In joining metal to metal there are various arc welding techniques that you can use. These techniques include wire feed welding - otherwise known as flux cored, gasless, mag, or mig arc welding alongside stick welding, tig welding, spot welding, and gas welding. These types of arc welding are described below:
1. Wire feed welding
This technique is technically referred to as Gas Metal Arc Welding or GMAW in short. A more popular term for the technique is arc mig (metal inert gas) welding. The method involves the use of a gun or torch which is fitted with a trigger. Once depressed, a wire starts to emerge and it is what you are supposed to point at your welding target.

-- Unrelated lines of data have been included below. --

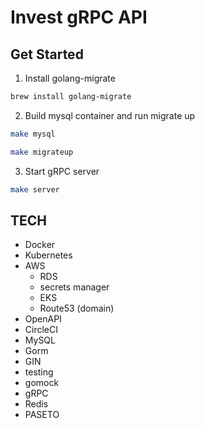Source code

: # Invest gRPC API

## Get Started

1. Install golang-migrate

```bash
brew install golang-migrate
```

2. Build mysql container and run migrate up

```bash
make mysql
```

```bash
make migrateup
```

3. Start gRPC server

```bash
make server
```

## TECH

- Docker
- Kubernetes
- AWS
  - RDS
  - secrets manager
  - EKS
  - Route53 (domain)
- OpenAPI
- CircleCI
- MySQL
- Gorm
- GIN
- testing
- gomock
- gRPC
- Redis
- PASETO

The wire produced is actually solid steel. When it reaches the electrically charged contact tip of the gun it is molten and thus forms a weld puddle. An inert gas also passes through the contact tip and ensures that the molten steel isn’t affected by atmospheric exposure.
2. Spot arc welding
Spot arc welding is used when sheets of metal less than 3mm in thickness have to be bonded together. The application of heat energy to the targeted surface is done precisely such that the other parts of the separate sheets are not affected.
In actual spot welding you have to place two copper alloy electrodes over the target spot where the two metal sheets are to be bonded. An electric current will then run through these electrodes thus completing the welding action. The resistance between the two electrodes determines the heat delivered to the target spot and for this the technique is also called resistance spot welding.
3. Gas arc welding
Gas arc welding is facilitated by the use of a combination of gases, commonly acetylene and oxygen. Acetylene is extremely flammable while oxygen is used to support burning or combustion at the required rates. These gases are stored in valve-locked pressure cylinders. You should always pay attention to the state of the valves as these cylinders can fly at great speed through the air when the compressed gas finds a way out.

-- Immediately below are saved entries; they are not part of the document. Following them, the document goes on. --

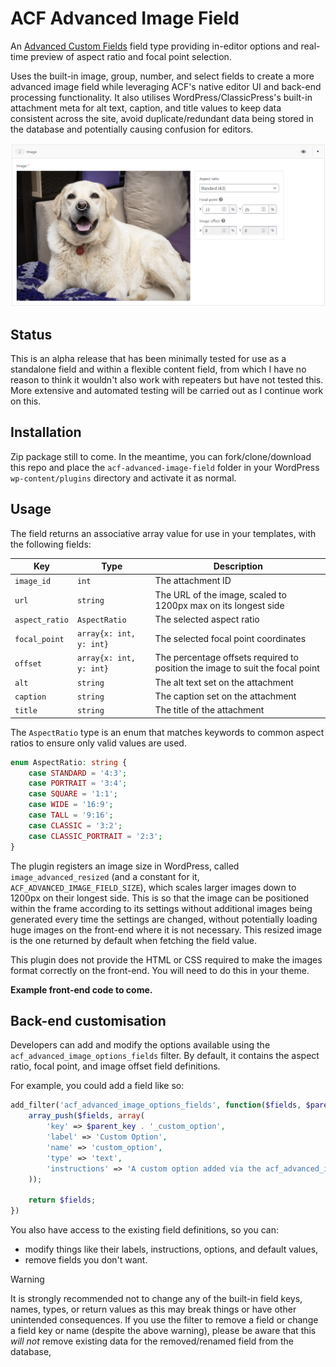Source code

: # ACF Advanced Image Field

An [Advanced Custom Fields](https://www.advancedcustomfields.com/) field type providing in-editor options and real-time preview of aspect ratio and focal point selection.

Uses the built-in image, group, number, and select fields to create a more advanced image field while leveraging ACF's native editor UI and back-end processing functionality. It also utilises WordPress/ClassicPress's built-in attachment meta for alt text, caption, and title values to keep data consistent across the site, avoid duplicate/redundant data being stored in the database and potentially causing confusion for editors.

![editor-screenshot.png](docs/editor-screenshot.png)

## Status

This is an alpha release that has been minimally tested for use as a standalone field and within a flexible content field, from which I have no reason to think it wouldn't also work with repeaters but have not tested this. More extensive and automated testing will be carried out as I continue work on this.

## Installation

Zip package still to come. In the meantime, you can fork/clone/download this repo and place the `acf-advanced-image-field` folder in your WordPress `wp-content/plugins` directory and activate it as normal.

## Usage

The field returns an associative array value for use in your templates, with the following fields:

| Key            | Type                    | Description                                                                   |
|----------------|-------------------------|-------------------------------------------------------------------------------|
| `image_id`     | `int`                   | The attachment ID                                                             |
| `url`          | `string`                | The URL of the image, scaled to 1200px max on its longest side                |
| `aspect_ratio` | `AspectRatio`           | The selected aspect ratio                                                     |
| `focal_point`  | `array{x: int, y: int}` | The selected focal point coordinates                                          |
| `offset`       | `array{x: int, y: int}` | The percentage offsets required to position the image to suit the focal point |
| `alt`          | `string`                | The alt text set on the attachment                                            |
| `caption`      | `string`                | The caption set on the attachment                                             |
| `title`        | `string`                | The title of the attachment                                                   |

The `AspectRatio` type is an enum that matches keywords to common aspect ratios to ensure only valid values are used.
```php
enum AspectRatio: string {
	case STANDARD = '4:3';
	case PORTRAIT = '3:4';
	case SQUARE = '1:1';
	case WIDE = '16:9';
	case TALL = '9:16';
	case CLASSIC = '3:2';
	case CLASSIC_PORTRAIT = '2:3';
}
```

The plugin registers an image size in WordPress, called `image_advanced_resized` (and a constant for it,
`ACF_ADVANCED_IMAGE_FIELD_SIZE`), which scales larger images down to 1200px on their longest side. This is so that the image can be positioned within the frame according to its settings without additional images being generated every time the settings are changed, without potentially loading huge images on the front-end where it is not necessary. This resized image is the one returned by default when fetching the field value.

This plugin does not provide the HTML or CSS required to make the images format correctly on the front-end. You will need to do this in your theme.

**Example front-end code to come.**

## Back-end customisation

Developers can add and modify the options available using the `acf_advanced_image_options_fields` filter. By default, it contains the aspect ratio, focal point, and image offset field definitions.

For example, you could add a field like so:

```php
add_filter('acf_advanced_image_options_fields', function($fields, $parent_key) {
	array_push($fields, array(
		'key' => $parent_key . '_custom_option',
		'label' => 'Custom Option',
		'name' => 'custom_option',
		'type' => 'text',
		'instructions' => 'A custom option added via the acf_advanced_image_options_fields filter.',
	));
	
	return $fields;
})
```

You also have access to the existing field definitions, so you can:
- modify things like their labels, instructions, options, and default values,
- remove fields you don't want.

> [!WARNING]
> It is strongly recommended not to change any of the built-in field keys, names, types, or return values as this may break things or have other unintended consequences.
> If you use the filter to remove a field or change a field key or name (despite the above warning), please be aware that this _will not_ remove existing data for the removed/renamed field from the database,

The welding flame is lit using a flint lighter and then the cylinder valves are opened slowly – acetylene first and then oxygen next so as to make a neutral flame.
4. Stick arc welding
This is one of the more used arc welding techniques. It is technically known as Shielded Metal Arc Welding or SMAW. In this technique electrodes covered in flux are used. During welding this flux melts and forms slag and gas which protect the molten weld and the arc. The slag remains on the welded surface and must be scrapped off.
5. Tig arc welding
This technique is also known as Gas Tungsten Arc Welding or GTAW. It is a welding process of high quality and is normally used when precision welding is required. During the welding process the metal being welded and the tungsten electrode form an arc and the subsequent weld pool is protected by a gas. If the use of filler wire is required, its addition to the weld pool is done separately.